> **TRY IT**: Write the data out in full and word for word. Do not include images.
☆ ☆ ☆ ☆ ☆
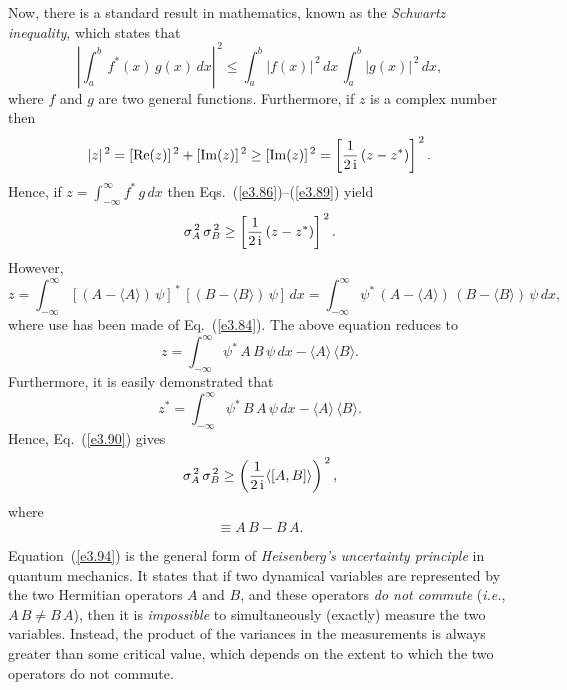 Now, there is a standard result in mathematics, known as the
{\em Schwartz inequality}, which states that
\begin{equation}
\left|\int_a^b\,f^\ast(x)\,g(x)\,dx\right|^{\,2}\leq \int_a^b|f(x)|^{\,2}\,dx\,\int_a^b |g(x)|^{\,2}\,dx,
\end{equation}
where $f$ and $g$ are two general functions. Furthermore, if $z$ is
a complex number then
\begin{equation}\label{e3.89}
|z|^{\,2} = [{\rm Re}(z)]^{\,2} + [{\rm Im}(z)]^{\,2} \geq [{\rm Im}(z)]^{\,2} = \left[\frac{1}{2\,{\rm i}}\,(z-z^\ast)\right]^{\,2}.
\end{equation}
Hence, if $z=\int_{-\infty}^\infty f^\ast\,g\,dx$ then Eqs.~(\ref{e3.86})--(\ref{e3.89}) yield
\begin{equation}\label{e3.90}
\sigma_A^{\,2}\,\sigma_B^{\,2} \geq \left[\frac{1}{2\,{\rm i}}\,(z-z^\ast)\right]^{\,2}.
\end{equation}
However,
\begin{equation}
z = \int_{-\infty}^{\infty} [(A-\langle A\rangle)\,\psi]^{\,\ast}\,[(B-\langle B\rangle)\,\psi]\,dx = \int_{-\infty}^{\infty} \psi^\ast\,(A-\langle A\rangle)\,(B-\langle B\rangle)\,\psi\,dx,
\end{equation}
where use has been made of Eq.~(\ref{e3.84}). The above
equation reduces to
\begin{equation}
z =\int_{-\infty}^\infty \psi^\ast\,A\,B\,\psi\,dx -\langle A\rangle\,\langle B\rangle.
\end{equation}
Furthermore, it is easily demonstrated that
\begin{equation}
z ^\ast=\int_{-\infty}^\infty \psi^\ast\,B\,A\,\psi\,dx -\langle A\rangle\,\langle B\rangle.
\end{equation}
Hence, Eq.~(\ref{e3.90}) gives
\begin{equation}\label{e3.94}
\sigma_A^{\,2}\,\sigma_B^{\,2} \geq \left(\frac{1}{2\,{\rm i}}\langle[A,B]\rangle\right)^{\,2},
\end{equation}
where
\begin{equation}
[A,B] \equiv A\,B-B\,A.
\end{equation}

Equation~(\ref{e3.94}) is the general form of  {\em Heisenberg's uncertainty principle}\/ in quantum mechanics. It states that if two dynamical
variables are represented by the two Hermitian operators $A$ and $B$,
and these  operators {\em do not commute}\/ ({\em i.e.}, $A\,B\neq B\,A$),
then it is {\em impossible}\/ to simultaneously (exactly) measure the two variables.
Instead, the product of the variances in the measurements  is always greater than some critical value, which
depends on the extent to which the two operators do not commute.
☆ ☆ ☆ ☆ ☆
> **RESPONSE BELOW**:
 Now, there is a standard result in mathematics, known as the
{\em Schwartz inequality}, which states that
\begin{equation}
\left|\int_a^b\,f^\ast(x)\,g(x)\,dx\right|^{\,2}\leq \int_a^b|f(x)|^{\,2}\,dx\,\int_a^b |g(x)|^{\,2}\,dx,
\end{equation}
where $f$ and $g$ are two general functions. Furthermore, if $z$ is
a complex number then
\begin{equation}\label{e3.89}
|z|^{\,2} = [{\rm Re}(z)]^{\,2} + [{\rm Im}(z)]^{\,2} \geq [{\rm Im}(z)]^{\,2} = \left[\frac{1}{2\,{\rm i}}\,(z-z^\ast)\right]^{\,2}.
\end{equation}
Hence, if $z=\int_{-\infty}^\infty f^\ast\,g\,dx$ then Eqs.~(\ref{e3.86})--(\ref{e3.89}) yield
\begin{equation}\label{e3.90}
\sigma_A^{\,2}\,\sigma_B^{\,2} \geq \left[\frac{1}{2\,{\rm i}}\,(z-z^\ast)\right]^{\,2}.
\end{equation}
However,
\begin{equation}
z = \int_{-\infty}^{\infty} [(A-\langle A\rangle)\,\psi]^{\,\ast}\,[(B-\langle B\rangle)\,\psi]\,dx = \int_{-\infty}^{\infty} \psi^\ast\,(A-\langle A\rangle)\,(B-\langle B\rangle)\,\psi\,dx,
\end{equation}
where use has been made of Eq.~(\ref{e3.84}). The above
equation reduces to
\begin{equation}
z =\int_{-\infty}^\infty \psi^\ast\,A\,B\,\psi\,dx -\langle A\rangle\,\langle B\rangle.
\end{equation}
Furthermore, it is easily demonstrated that
\begin{equation}
z ^\ast=\int_{-\infty}^\infty \psi^\ast\,B\,A\,\psi\,dx -\langle A\rangle\,\langle B\rangle.
\end{equation}
Hence, Eq.~(\ref{e3.90}) gives
\begin{equation}\label{e3.94}
\sigma_A^{\,2}\,\sigma_B^{\,2} \geq \left(\frac{1}{2\,{\rm i}}\langle[A,B]\rangle\right)^{\,2},
\end{equation}
where
\begin{equation}
[A,B] \equiv A\,B-B\,A.
\end{equation}

Equation~(\ref{e3.94}) is the general form of  {\em Heisenberg's uncertainty principle}\/ in quantum mechanics. It states that if two dynamical
variables are represented by the two Hermitian operators $A$ and $B$,
and these  operators {\em do not commute}\/ ({\em i.e.}, $A\,B\neq B\,A$),
then it is {\em impossible}\/ to simultaneously (exactly) measure the two variables.
Instead, the product of the variances in the measurements  is always greater than some critical value, which
depends on the extent to which the two operators do not commute.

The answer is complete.